=== Source data ===

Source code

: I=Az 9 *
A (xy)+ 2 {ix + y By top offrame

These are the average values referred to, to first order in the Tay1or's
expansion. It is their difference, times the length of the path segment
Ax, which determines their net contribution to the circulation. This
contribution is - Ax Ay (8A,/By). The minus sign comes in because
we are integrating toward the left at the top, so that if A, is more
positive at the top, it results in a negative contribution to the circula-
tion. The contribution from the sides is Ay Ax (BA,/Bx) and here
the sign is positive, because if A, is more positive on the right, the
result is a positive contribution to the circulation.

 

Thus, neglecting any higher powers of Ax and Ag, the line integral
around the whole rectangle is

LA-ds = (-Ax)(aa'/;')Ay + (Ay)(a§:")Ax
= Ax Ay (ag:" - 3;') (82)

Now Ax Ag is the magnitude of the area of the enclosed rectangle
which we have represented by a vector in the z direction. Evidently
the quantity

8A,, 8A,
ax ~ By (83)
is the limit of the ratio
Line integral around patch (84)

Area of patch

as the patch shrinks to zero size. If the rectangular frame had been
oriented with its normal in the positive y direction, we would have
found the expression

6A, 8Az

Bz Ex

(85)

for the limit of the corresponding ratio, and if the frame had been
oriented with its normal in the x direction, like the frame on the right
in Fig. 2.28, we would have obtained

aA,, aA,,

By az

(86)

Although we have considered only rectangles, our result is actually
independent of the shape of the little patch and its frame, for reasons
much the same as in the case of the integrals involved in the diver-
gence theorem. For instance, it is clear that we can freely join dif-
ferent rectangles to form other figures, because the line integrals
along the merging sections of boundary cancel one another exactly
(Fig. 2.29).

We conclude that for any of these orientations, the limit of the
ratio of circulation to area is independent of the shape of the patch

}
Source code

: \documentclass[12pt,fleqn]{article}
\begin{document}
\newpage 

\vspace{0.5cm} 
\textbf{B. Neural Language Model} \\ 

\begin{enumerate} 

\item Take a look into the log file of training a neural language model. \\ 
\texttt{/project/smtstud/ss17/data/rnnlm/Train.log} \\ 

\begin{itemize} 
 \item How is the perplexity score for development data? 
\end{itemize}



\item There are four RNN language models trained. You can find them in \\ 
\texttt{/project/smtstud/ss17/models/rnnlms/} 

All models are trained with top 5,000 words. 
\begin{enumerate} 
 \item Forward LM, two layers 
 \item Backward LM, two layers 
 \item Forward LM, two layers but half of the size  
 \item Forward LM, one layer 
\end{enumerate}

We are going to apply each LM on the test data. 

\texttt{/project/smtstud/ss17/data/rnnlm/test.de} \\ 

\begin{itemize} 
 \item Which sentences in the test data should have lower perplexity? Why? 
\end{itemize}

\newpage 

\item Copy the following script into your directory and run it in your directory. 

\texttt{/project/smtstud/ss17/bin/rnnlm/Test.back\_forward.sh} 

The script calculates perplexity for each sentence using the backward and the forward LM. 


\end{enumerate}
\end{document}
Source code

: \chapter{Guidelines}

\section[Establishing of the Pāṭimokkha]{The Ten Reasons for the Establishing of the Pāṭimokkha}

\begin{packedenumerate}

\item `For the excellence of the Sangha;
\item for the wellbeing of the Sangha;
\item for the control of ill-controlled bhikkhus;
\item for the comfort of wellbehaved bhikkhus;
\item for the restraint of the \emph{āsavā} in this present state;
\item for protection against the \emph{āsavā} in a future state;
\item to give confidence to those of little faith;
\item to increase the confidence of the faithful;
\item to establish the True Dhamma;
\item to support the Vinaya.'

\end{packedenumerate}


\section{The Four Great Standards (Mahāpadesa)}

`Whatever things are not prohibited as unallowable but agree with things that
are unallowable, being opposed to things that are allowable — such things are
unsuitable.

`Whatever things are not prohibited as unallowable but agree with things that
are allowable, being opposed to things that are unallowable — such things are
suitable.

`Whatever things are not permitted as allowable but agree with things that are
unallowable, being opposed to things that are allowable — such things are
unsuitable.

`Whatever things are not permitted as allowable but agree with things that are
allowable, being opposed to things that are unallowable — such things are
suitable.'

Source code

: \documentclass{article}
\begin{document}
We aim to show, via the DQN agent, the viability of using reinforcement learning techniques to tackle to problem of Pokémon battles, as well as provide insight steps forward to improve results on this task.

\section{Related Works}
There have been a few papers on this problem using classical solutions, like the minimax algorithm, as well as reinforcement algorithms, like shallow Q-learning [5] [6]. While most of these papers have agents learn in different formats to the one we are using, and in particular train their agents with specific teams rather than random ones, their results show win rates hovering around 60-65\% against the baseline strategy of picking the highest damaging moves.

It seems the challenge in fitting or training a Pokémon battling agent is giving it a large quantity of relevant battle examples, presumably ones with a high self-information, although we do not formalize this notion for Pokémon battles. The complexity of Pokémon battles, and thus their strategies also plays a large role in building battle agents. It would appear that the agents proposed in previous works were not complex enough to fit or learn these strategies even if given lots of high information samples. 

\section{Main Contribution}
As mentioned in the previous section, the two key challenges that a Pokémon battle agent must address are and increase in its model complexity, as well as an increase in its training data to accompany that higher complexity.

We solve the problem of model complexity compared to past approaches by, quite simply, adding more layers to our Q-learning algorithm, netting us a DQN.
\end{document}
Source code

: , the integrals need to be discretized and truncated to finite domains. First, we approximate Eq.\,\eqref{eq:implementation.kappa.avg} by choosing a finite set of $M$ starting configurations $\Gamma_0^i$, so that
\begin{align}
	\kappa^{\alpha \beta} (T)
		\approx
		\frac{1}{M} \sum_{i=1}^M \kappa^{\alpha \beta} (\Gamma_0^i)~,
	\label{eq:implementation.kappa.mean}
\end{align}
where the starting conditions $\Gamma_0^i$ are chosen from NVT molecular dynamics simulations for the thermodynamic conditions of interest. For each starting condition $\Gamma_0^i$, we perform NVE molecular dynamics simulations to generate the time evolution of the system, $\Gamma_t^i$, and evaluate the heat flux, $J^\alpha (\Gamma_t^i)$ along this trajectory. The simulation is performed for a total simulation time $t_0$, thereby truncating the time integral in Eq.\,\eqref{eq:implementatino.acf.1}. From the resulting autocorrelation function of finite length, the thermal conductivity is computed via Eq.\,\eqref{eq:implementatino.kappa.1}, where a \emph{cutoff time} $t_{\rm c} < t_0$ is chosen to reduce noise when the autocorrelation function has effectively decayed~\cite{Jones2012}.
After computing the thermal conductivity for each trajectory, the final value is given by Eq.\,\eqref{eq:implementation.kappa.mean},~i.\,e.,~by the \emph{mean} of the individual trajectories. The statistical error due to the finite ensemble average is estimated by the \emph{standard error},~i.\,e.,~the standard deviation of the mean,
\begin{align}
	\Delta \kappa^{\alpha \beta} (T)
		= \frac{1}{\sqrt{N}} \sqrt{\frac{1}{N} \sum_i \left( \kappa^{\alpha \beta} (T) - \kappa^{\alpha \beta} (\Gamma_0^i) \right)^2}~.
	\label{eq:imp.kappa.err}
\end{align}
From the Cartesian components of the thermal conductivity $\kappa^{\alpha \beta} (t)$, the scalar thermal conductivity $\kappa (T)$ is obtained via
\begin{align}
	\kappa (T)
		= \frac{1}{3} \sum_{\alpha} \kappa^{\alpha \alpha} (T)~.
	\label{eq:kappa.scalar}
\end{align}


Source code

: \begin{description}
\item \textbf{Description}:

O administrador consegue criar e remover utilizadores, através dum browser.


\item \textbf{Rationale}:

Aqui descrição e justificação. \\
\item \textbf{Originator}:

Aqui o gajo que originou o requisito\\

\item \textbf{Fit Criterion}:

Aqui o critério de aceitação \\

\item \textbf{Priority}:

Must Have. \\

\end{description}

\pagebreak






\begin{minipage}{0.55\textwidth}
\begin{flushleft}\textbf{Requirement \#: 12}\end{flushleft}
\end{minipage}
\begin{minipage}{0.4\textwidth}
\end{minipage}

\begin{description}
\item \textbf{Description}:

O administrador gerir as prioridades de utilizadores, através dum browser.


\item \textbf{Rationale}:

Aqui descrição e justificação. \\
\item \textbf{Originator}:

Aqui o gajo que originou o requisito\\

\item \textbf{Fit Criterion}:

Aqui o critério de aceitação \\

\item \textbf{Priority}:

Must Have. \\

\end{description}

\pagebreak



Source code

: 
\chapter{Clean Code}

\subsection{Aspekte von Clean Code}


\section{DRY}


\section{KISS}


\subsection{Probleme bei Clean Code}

===

▶ [Work instructions]:
Lines after the one containing "the sign is" are not wanted; repeat exactly each line above from the first up to and including it.

▶ [Exercise result]:
Source code

: I=Az 9 *
A (xy)+ 2 {ix + y By top offrame

These are the average values referred to, to first order in the Tay1or's
expansion. It is their difference, times the length of the path segment
Ax, which determines their net contribution to the circulation. This
contribution is - Ax Ay (8A,/By). The minus sign comes in because
we are integrating toward the left at the top, so that if A, is more
positive at the top, it results in a negative contribution to the circula-
tion. The contribution from the sides is Ay Ax (BA,/Bx) and here
the sign is positive, because if A, is more positive on the right, the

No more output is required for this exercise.